### SOURCE MATERIAL
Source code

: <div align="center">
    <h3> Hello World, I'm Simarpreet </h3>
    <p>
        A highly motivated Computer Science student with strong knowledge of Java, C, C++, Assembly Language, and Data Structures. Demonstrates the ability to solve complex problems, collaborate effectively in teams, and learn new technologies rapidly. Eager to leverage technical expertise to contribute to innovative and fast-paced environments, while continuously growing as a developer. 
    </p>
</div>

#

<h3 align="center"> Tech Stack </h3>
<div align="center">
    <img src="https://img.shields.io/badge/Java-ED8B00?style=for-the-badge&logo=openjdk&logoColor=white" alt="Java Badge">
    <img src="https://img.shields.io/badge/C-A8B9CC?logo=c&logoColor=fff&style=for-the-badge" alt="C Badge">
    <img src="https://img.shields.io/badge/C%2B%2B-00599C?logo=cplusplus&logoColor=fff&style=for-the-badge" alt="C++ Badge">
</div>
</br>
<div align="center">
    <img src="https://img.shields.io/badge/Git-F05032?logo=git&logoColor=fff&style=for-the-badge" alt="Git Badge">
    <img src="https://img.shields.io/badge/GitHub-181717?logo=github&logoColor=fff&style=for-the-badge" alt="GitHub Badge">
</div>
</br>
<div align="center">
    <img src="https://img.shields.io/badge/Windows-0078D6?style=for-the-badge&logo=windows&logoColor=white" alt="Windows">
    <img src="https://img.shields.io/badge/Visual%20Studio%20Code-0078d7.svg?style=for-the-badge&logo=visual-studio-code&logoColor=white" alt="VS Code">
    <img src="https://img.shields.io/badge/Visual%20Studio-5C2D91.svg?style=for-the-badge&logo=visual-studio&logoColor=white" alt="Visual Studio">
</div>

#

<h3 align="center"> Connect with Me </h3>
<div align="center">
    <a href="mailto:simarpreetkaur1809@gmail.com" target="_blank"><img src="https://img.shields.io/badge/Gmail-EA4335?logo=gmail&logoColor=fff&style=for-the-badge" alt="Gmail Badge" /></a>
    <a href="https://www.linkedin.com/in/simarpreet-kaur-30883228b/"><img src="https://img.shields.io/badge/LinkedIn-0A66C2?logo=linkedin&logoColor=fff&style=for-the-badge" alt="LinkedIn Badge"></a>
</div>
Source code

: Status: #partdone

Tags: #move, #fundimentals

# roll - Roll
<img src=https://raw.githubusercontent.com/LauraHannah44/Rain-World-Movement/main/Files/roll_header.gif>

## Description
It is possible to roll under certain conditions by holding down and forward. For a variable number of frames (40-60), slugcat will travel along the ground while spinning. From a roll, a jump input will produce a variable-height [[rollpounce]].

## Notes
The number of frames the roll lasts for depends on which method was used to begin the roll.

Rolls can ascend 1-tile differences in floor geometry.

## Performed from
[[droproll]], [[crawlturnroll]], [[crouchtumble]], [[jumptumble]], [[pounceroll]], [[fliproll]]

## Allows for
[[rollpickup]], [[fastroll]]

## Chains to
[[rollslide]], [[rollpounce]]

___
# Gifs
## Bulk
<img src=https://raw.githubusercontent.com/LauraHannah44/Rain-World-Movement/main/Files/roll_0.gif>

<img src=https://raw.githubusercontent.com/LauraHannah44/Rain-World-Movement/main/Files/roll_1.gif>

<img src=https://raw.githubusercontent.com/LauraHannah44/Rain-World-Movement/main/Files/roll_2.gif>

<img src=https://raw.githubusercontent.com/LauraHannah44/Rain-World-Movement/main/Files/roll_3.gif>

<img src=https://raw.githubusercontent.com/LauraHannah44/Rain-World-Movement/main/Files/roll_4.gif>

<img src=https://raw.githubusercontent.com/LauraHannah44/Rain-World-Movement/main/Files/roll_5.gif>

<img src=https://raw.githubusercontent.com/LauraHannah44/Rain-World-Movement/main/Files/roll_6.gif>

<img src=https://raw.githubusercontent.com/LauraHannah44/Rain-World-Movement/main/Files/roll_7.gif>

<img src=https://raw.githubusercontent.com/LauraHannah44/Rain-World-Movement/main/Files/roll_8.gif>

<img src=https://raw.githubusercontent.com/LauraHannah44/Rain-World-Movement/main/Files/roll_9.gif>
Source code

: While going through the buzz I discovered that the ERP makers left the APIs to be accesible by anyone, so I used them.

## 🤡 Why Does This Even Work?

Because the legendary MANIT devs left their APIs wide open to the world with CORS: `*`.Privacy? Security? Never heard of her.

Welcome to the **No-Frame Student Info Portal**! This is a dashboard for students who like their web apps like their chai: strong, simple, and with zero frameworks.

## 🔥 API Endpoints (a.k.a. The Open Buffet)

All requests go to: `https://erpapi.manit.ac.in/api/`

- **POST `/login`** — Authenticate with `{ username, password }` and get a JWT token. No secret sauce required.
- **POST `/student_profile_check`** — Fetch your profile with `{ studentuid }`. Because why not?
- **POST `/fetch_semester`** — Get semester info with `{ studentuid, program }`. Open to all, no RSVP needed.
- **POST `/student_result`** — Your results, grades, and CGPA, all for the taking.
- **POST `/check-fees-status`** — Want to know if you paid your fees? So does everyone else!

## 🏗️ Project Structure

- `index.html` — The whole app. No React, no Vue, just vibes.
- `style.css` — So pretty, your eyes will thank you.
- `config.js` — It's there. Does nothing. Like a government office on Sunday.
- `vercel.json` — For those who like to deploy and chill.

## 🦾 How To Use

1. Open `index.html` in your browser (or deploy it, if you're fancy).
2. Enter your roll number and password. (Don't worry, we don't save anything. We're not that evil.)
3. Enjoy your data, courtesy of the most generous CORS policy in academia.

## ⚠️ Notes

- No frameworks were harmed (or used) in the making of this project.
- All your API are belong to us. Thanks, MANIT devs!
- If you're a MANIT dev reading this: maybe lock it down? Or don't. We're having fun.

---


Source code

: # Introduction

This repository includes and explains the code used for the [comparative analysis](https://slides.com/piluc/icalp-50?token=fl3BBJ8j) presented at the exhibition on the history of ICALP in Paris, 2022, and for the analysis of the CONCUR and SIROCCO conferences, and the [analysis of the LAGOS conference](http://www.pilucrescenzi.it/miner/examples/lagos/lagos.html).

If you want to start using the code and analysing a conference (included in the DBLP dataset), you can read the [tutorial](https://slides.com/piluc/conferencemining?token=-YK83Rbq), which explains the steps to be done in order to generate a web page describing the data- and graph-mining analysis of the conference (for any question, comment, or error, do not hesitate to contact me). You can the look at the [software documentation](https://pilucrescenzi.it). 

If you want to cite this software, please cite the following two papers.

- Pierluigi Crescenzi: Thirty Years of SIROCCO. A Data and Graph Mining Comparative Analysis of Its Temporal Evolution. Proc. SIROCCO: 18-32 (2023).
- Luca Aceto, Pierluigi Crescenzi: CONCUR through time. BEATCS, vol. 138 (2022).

### THE PROBLEM
Select every line above that contains the word "studentuid", and copy it.

### YOUR SOLUTION
- **POST `/student_profile_check`** — Fetch your profile with `{ studentuid }`. Because why not?
- **POST `/fetch_semester`** — Get semester info with `{ studentuid, program }`. Open to all, no RSVP needed.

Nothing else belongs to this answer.